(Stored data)
+ + + +
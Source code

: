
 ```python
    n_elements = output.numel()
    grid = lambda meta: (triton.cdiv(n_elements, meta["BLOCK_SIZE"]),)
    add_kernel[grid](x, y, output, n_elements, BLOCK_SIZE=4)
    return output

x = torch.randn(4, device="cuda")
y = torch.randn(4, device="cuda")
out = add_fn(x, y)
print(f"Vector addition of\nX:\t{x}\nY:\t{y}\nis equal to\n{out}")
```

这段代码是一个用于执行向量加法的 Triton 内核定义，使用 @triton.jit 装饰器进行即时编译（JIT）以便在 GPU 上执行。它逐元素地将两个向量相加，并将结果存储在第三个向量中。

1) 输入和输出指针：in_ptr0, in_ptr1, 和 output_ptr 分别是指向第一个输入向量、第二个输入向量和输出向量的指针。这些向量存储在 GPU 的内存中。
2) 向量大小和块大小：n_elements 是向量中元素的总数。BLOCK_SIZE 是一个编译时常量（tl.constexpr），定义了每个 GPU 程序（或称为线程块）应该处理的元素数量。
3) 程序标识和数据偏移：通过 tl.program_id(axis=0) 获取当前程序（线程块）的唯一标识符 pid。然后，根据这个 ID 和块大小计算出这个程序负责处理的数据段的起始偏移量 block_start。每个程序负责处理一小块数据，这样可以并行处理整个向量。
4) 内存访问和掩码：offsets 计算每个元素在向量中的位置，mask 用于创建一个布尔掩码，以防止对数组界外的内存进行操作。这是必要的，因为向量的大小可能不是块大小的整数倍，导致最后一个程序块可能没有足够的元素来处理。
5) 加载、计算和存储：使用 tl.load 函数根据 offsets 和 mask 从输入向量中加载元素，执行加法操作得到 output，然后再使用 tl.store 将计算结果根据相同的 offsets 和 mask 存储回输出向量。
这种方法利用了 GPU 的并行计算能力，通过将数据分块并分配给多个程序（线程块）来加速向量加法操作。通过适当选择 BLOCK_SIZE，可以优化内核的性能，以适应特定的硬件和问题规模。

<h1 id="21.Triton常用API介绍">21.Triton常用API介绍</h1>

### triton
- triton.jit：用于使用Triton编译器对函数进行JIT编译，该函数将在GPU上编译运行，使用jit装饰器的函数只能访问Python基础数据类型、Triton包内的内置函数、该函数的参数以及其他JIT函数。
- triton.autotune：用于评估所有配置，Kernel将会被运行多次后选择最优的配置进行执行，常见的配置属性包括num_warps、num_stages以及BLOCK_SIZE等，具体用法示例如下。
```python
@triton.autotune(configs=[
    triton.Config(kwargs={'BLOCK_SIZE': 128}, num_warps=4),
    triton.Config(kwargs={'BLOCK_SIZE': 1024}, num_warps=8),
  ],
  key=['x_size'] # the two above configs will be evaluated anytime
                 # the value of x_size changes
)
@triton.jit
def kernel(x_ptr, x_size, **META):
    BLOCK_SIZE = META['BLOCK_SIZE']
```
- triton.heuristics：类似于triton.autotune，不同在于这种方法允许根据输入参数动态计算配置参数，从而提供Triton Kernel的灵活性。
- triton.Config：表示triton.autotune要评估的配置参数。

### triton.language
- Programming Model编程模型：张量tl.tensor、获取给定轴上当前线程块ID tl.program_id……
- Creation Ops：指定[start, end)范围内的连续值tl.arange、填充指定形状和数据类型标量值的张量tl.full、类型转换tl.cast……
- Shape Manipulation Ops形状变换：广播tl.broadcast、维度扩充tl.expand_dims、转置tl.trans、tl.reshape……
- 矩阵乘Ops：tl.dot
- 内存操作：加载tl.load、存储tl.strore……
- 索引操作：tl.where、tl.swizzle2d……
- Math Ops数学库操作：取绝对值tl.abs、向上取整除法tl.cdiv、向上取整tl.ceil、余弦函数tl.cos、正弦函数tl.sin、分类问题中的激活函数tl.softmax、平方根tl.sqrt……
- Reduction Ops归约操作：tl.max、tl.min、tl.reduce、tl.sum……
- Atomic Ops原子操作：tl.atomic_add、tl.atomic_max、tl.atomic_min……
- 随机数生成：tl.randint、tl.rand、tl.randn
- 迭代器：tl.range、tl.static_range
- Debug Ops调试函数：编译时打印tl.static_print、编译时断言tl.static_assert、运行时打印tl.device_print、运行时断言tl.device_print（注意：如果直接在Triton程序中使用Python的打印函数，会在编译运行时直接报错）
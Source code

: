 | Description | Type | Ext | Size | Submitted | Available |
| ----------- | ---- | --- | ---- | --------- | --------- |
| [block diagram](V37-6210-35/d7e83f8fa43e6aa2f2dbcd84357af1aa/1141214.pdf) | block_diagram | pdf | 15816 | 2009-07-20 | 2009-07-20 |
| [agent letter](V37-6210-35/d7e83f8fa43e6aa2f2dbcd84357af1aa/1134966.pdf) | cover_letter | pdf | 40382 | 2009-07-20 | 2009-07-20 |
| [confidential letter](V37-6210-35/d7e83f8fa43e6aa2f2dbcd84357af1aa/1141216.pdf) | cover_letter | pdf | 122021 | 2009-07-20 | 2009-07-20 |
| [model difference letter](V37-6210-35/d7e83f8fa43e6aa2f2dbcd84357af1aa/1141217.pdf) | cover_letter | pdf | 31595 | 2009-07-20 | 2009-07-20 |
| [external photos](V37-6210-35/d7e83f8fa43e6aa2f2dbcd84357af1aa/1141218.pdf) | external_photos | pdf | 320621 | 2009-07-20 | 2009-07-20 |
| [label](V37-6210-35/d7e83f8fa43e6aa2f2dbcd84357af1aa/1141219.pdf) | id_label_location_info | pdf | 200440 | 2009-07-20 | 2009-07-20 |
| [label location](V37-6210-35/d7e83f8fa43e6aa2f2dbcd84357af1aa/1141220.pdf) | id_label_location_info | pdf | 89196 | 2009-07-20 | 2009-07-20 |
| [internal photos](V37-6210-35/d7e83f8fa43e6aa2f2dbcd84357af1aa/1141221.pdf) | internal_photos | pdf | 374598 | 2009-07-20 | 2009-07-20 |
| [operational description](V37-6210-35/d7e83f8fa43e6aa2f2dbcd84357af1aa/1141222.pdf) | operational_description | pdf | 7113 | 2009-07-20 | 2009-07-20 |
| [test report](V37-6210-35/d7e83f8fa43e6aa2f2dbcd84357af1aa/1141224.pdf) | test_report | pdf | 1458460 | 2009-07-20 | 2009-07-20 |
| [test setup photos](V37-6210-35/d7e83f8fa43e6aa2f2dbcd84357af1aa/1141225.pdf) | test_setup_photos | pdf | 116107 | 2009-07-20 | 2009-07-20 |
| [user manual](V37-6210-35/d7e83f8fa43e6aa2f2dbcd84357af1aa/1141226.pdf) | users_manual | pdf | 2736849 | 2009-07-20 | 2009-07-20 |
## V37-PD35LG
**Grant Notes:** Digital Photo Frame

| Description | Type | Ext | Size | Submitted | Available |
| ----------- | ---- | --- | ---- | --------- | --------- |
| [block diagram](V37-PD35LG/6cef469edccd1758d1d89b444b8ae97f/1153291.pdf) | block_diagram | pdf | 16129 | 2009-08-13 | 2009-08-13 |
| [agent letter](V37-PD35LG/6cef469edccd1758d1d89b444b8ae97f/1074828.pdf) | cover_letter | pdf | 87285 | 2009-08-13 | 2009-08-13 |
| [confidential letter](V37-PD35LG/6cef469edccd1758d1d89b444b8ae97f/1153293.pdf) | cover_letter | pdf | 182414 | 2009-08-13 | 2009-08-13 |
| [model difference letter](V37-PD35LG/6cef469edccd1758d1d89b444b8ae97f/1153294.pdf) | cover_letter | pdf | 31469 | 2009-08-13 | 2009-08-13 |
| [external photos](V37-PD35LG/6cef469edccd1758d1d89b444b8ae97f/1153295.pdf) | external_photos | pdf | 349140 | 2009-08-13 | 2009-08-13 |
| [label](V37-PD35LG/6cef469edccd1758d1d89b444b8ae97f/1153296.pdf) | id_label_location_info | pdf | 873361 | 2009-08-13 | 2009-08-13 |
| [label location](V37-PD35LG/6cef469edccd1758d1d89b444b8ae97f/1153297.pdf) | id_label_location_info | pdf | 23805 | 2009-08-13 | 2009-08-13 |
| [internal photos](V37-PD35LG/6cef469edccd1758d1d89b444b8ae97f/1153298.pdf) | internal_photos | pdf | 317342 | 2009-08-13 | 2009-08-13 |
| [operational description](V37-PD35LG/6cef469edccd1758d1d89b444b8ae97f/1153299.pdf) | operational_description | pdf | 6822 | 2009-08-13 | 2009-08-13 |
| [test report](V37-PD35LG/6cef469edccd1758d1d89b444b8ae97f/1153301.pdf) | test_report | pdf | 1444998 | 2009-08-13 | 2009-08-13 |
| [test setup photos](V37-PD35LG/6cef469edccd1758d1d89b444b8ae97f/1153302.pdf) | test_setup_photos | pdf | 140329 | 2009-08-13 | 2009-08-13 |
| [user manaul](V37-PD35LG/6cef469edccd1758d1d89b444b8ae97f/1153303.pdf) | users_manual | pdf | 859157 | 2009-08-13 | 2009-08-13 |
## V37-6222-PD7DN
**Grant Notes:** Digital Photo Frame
+ + + +
» Assignment: Which lines of the records above hold the word "label"? Copy each of them.

» Task result:
| [label](V37-6210-35/d7e83f8fa43e6aa2f2dbcd84357af1aa/1141219.pdf) | id_label_location_info | pdf | 200440 | 2009-07-20 | 2009-07-20 |
| [label location](V37-6210-35/d7e83f8fa43e6aa2f2dbcd84357af1aa/1141220.pdf) | id_label_location_info | pdf | 89196 | 2009-07-20 | 2009-07-20 |
| [label](V37-PD35LG/6cef469edccd1758d1d89b444b8ae97f/1153296.pdf) | id_label_location_info | pdf | 873361 | 2009-08-13 | 2009-08-13 |
| [label location](V37-PD35LG/6cef469edccd1758d1d89b444b8ae97f/1153297.pdf) | id_label_location_info | pdf | 23805 | 2009-08-13 | 2009-08-13 |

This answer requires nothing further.